▸ Task goal:
Pick out all lines of the entries that include the word "GridCells" and copy them.

——

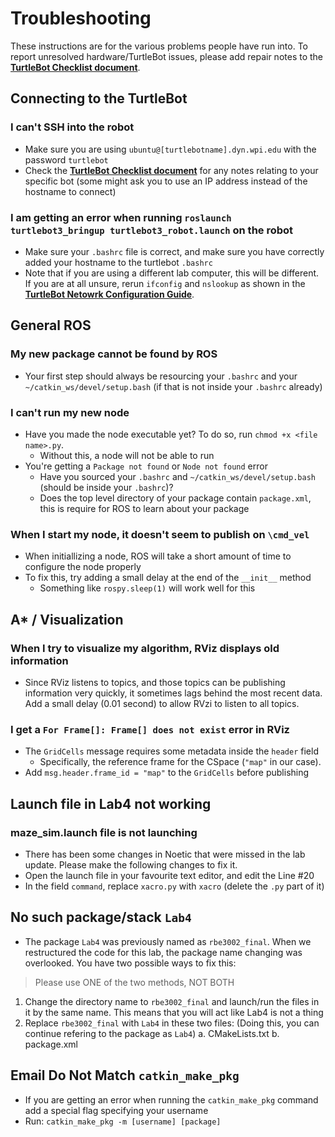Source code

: # Troubleshooting

These instructions are for the various problems people have run into. To report unresolved hardware/TurtleBot issues, please add repair notes to the [**TurtleBot Checklist document**](https://docs.google.com/spreadsheets/d/19vTIf3R6pr0AnlmXH2UkKc_VxAR0BwPOOzGj72RvUhc/edit?usp=sharing). 

## Connecting to the TurtleBot 
### I can't SSH into the robot 

 - Make sure you are using `ubuntu@[turtlebotname].dyn.wpi.edu` with the password `turtlebot`
 - Check the [**TurtleBot Checklist document**](https://docs.google.com/spreadsheets/d/19vTIf3R6pr0AnlmXH2UkKc_VxAR0BwPOOzGj72RvUhc/edit?usp=sharing) for any notes relating to your specific bot (some might ask you to use an IP address instead of the hostname to connect)

### I am getting an error when running `roslaunch turtlebot3_bringup turtlebot3_robot.launch` on the robot

 - Make sure your `.bashrc` file is correct, and make sure you have correctly added your hostname to the turtlebot `.bashrc`
 - Note that if you are using a different lab computer, this will be different. If you are at all unsure, rerun `ifconfig` and `nslookup` as shown in the [**TurtleBot Netowrk Configuration Guide**](https://github.com/RBE300X-Lab/RBE3002_info/blob/main/turtlebot_network_config.md). 

## General ROS
### My new package cannot be found by ROS

- Your first step should always be resourcing your `.bashrc` and your `~/catkin_ws/devel/setup.bash` (if that is not inside your `.bashrc` already)

### I can't run my new node

- Have you made the node executable yet? To do so, run `chmod +x <file name>.py`.
  - Without this, a node will not be able to run 
- You're getting a `Package not found` or `Node not found` error
  - Have you sourced your `.bashrc` and `~/catkin_ws/devel/setup.bash` (should be inside your `.bashrc`)?
  - Does the top level directory of your package contain `package.xml`, this is require for ROS to learn about your package

### When I start my node, it doesn't seem to publish on `\cmd_vel`

- When initiallizing a node, ROS will take a short amount of time to configure the node properly
- To fix this, try adding a small delay at the end of the `__init__` method
  - Something like `rospy.sleep(1)` will work well for this

## A* / Visualization  
### When I try to visualize my algorithm, RViz displays old information

 - Since RViz listens to topics, and those topics can be publishing information very quickly, it sometimes lags behind the most recent data. Add a small delay (0.01 second) to allow RVzi to listen to all topics.

### I get a `For Frame[]: Frame[] does not exist` error in RViz
 - The `GridCells` message requires some metadata inside the `header` field
   - Specifically, the reference frame for the CSpace (`"map"` in our case).
 - Add `msg.header.frame_id = "map"` to the `GridCells` before publishing


## Launch file in Lab4 not working
### maze_sim.launch file is not launching
 - There has been some changes in Noetic that were missed in the lab update. Please make the following changes to fix it. 
 - Open the launch file in your favourite text editor, and edit the Line #20
 - In the field `command`, replace `xacro.py` with `xacro` (delete the `.py` part of it)


## No such package/stack `Lab4`
 - The package `Lab4` was previously named as `rbe3002_final`. When we restructured the code for this lab, the package name changing was overlooked. You have two possible ways to fix this:
> Please use ONE of the two methods, NOT BOTH
 1. Change the directory name to `rbe3002_final` and launch/run the files in it by the same name. This means that you will act like Lab4 is not a thing
 2. Replace `rbe3002_final` with `Lab4` in these two files: (Doing this, you can continue refering to the package as `Lab4`)
		a. CMakeLists.txt
    b. package.xml

## Email Do Not Match `catkin_make_pkg`
 - If you are getting an error when running the `catkin_make_pkg` command add a special flag specifying your username
 - Run: `catkin_make_pkg -m [username] [package]`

——

▸ Written solution:
 - The `GridCells` message requires some metadata inside the `header` field
 - Add `msg.header.frame_id = "map"` to the `GridCells` before publishing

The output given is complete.